▶ **Task details**
Give the data again word for word; drop the pictures.
--------
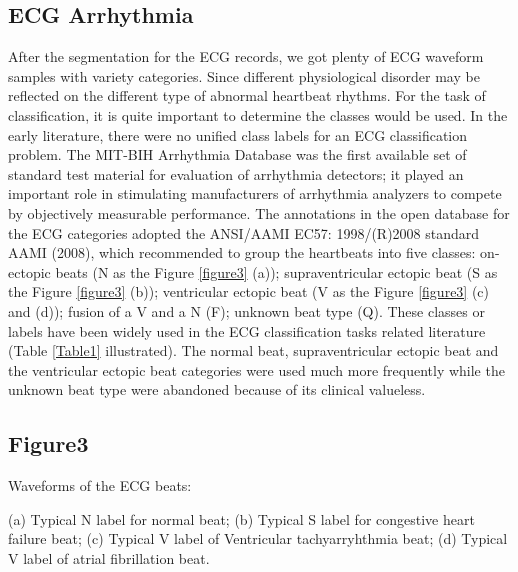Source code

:\documentclass{bmcart}
\begin{document}
\subsection*{ECG Arrhythmia}

After the segmentation for the ECG records, we got plenty of ECG waveform samples with variety categories. Since different physiological disorder may be reflected on the different type of abnormal heartbeat rhythms. For the task of classification, it is quite important to determine the classes would be used. In the early literature, there were no unified class labels for an ECG classification problem. The MIT-BIH Arrhythmia Database was the first available set of standard test material for evaluation of arrhythmia detectors; it played an important role in stimulating manufacturers of arrhythmia analyzers to compete by objectively measurable performance. The annotations in the open database for the ECG categories adopted the ANSI/AAMI EC57: 1998/(R)2008 standard AAMI (2008), which recommended to group the heartbeats into five classes: on-ectopic beats (N as the Figure \ref{figure3} (a)); supraventricular ectopic beat (S as the Figure \ref{figure3} (b)); ventricular ectopic beat (V as the Figure \ref{figure3} (c) and (d)); fusion of a V and a N (F); unknown beat type (Q). These classes or labels have been widely used in the ECG classification tasks related literature (Table \ref{Table1} illustrated). 
The normal beat, supraventricular ectopic beat and the ventricular ectopic beat categories were used much more frequently while the unknown beat type were abandoned because of its clinical valueless.  



\subsection*{Figure3}

Waveforms of the ECG beats:

 (a) Typical N label for normal beat; (b) Typical S label for congestive heart failure beat; (c) Typical V label of Ventricular tachyarryhthmia beat; (d) Typical V label of atrial fibrillation beat.


 
\end{document}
--------
▶ **The completed task**
Source code

:\documentclass{bmcart}
\begin{document}
\subsection*{ECG Arrhythmia}

After the segmentation for the ECG records, we got plenty of ECG waveform samples with variety categories. Since different physiological disorder may be reflected on the different type of abnormal heartbeat rhythms. For the task of classification, it is quite important to determine the classes would be used. In the early literature, there were no unified class labels for an ECG classification problem. The MIT-BIH Arrhythmia Database was the first available set of standard test material for evaluation of arrhythmia detectors; it played an important role in stimulating manufacturers of arrhythmia analyzers to compete by objectively measurable performance. The annotations in the open database for the ECG categories adopted the ANSI/AAMI EC57: 1998/(R)2008 standard AAMI (2008), which recommended to group the heartbeats into five classes: on-ectopic beats (N as the Figure \ref{figure3} (a)); supraventricular ectopic beat (S as the Figure \ref{figure3} (b)); ventricular ectopic beat (V as the Figure \ref{figure3} (c) and (d)); fusion of a V and a N (F); unknown beat type (Q). These classes or labels have been widely used in the ECG classification tasks related literature (Table \ref{Table1} illustrated). 
The normal beat, supraventricular ectopic beat and the ventricular ectopic beat categories were used much more frequently while the unknown beat type were abandoned because of its clinical valueless.  



\subsection*{Figure3}

Waveforms of the ECG beats:

 (a) Typical N label for normal beat; (b) Typical S label for congestive heart failure beat; (c) Typical V label of Ventricular tachyarryhthmia beat; (d) Typical V label of atrial fibrillation beat.


 
\end{document}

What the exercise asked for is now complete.